DR MICHAEL MOSLEY: Men should ditch tight underpants for fertility

DR MICHAEL MOSLEY: This is why men should ditch those tight underpants as male fertility and birth rates plummet

Throughout my adult life, I’ve always been a big fan of finding out what’s going on in my body.

Over the years I’ve tried out a wide range of tests — from standard ones for measuring my blood sugar levels and cholesterol, to those that claim to predict my risk of dementia (low, apparently) and even athletic ability (my genes suggest I would make a better powerlifter than a sprinter).

So when I read that some supermarkets are now selling a home test for male fertility, I was tempted.

For though I’m now 66 years old with four children, and have absolutely no intention of having more kids, I was curious to see if I still could.

When I mentioned the test (which measures sperm count) to my wife, Clare, she thought it was a terrible idea, so I decided not to. But such tests exist because one in seven British couples struggles to conceive — and in half the cases, the problem is with the man.

Studies have shown that the testes can overheat when wearing tight underwear and this can contribute to a low sperm count

This situation could soon worsen, as a recent major study revealed an alarming decline in sperm counts.

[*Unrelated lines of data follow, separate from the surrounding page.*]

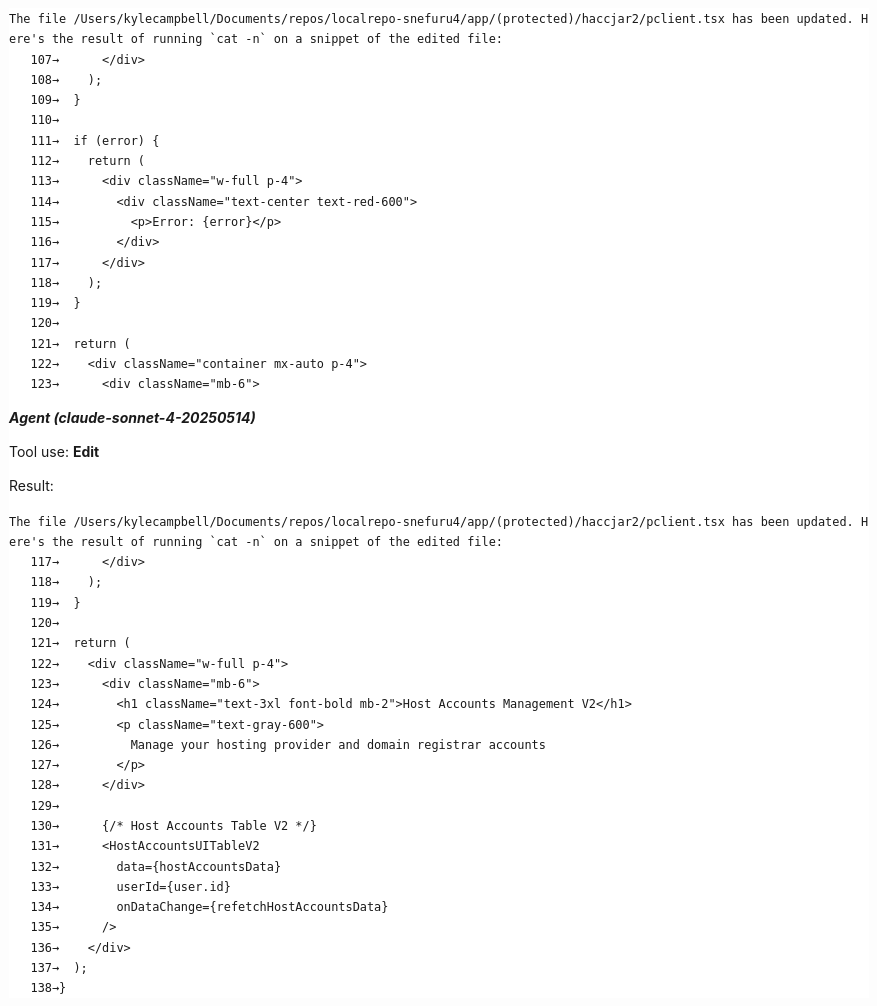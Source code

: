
 ```
The file /Users/kylecampbell/Documents/repos/localrepo-snefuru4/app/(protected)/haccjar2/pclient.tsx has been updated. Here's the result of running `cat -n` on a snippet of the edited file:
   107→      </div>
   108→    );
   109→  }
   110→
   111→  if (error) {
   112→    return (
   113→      <div className="w-full p-4">
   114→        <div className="text-center text-red-600">
   115→          <p>Error: {error}</p>
   116→        </div>
   117→      </div>
   118→    );
   119→  }
   120→
   121→  return (
   122→    <div className="container mx-auto p-4">
   123→      <div className="mb-6">
```

_**Agent (claude-sonnet-4-20250514)**_

Tool use: **Edit**

Result:

```
The file /Users/kylecampbell/Documents/repos/localrepo-snefuru4/app/(protected)/haccjar2/pclient.tsx has been updated. Here's the result of running `cat -n` on a snippet of the edited file:
   117→      </div>
   118→    );
   119→  }
   120→
   121→  return (
   122→    <div className="w-full p-4">
   123→      <div className="mb-6">
   124→        <h1 className="text-3xl font-bold mb-2">Host Accounts Management V2</h1>
   125→        <p className="text-gray-600">
   126→          Manage your hosting provider and domain registrar accounts
   127→        </p>
   128→      </div>
   129→
   130→      {/* Host Accounts Table V2 */}
   131→      <HostAccountsUITableV2 
   132→        data={hostAccountsData} 
   133→        userId={user.id}
   134→        onDataChange={refetchHostAccountsData}
   135→      />
   136→    </div>
   137→  );
   138→}
```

The research, which was published in the journal Human Reproduction Update last November, was based on data collated from 53 countries and found that men from North and South America, Asia, Africa and Europe had all experienced a 50 per cent or greater decline in sperm counts in the past 46 years.

What’s more disturbing is that the rate of decline has doubled since 2000. One of the study authors, Professor Hagai Levine, of Hadassah Braun School of Public Health in Jerusalem, said we had ‘a serious problem on our hands that, if not mitigated, could threaten humankind’s survival’.

Why does declining fertility matter? Not so long ago many people were worried that a rapidly growing population would overwhelm the planet, with warnings of mass starvation and global wars as people fought for scarce resources.

Just last year, the United Nations predicted that the number of people living on Earth would hit 9.7 billion by the middle of this century and would continue to rise.

But the number of babies being born has slowed so dramatically that Earth4All, a group of leading environmental science and economic institutions, now predicts that the global population will peak at less than nine billion and then start to fall, rapidly.

Apart from the personal sadness for those who want to conceive but can’t, a drop in birth rates leads to an ageing population — and a smaller workforce (which also means fewer people to look after that ageing population) and less tax income for governments.

I’m now 66 years old with four children, and have absolutely no intention of having more kids, I was curious to see if I still could, writes Dr Michael Mosley (pictured)

Obviously, there are a number of factors at play — the cost of childcare and soaring house prices mean many couples are deciding to opt for one child, or two at most. But the evidence suggests falling fertility and falling sperm counts are also playing their part.

Professor Levine points to rising rates of obesity, combined with what he calls ‘chemicals in the environment’ for damaging men and women’s reproductive health.

These chemicals include PFAs (per-and polyfluoroalkyl substances) which are also known as ‘forever chemicals’, because they don’t readily break down and hang around in the environment.

PFAs are found in drinking water as well as in a wide range of consumer products such as food packaging and the stain-resistant coatings on carpets and furniture.

READ MORE: £10 supplement might boost sperm count AND potency, research claims

As I’ve written before, they accumulate in our bodies and have been linked with an increased risk of heart disease, as well as kidney and testicular cancers. But more recently we’ve learned that PFAs can also cross the placenta and affect the growing foetus.

A study of 864 young men in Denmark, published last October, found that those whose mothers had been exposed to higher levels of PFAs early in pregnancy (measured by looking at stored blood samples) produced significantly less sperm and more of those sperm were abnormal.

Another study, published in March, showed that women of child-bearing age with higher levels of PFAs in their blood were 40 per cent less likely to get pregnant and have a baby over the course of a year than those with lower levels.

This is not definitive proof that PFAs cause infertility, but the advice from the lead researcher, Dr Nathan Cohen, a public health expert at the Icahn School of Medicine at Mount Sinai in New York, is to minimise exposure to them if you can.

Which is easier said than done, because they are everywhere.

Filtering your tap water may help, while eating less junk food is also a good idea, as the packaging it comes in often contains PFAs — research published in October 2019 by the University of Massachusetts found that people who ate more of their meals from fast-food take-aways had higher levels of PFAs in their blood than those who didn’t.

Non-stick pans are also a source of PFAs, so discard them if they get badly scratched and don’t use them to fry at high heat.

As I mentioned earlier, you can now buy home-testing kits that can, apparently, detect with 98 per cent accuracy if your sperm count in normal — though they won’t tell you if they’re healthy.

If your count is low and you are hoping to have children, then it may be worth losing weight and switching to boxer shorts — as studies have shown that the testes can overheat when wearing tight underwear and this can contribute to a low sperm count.

And do, of course, see your GP for further advice.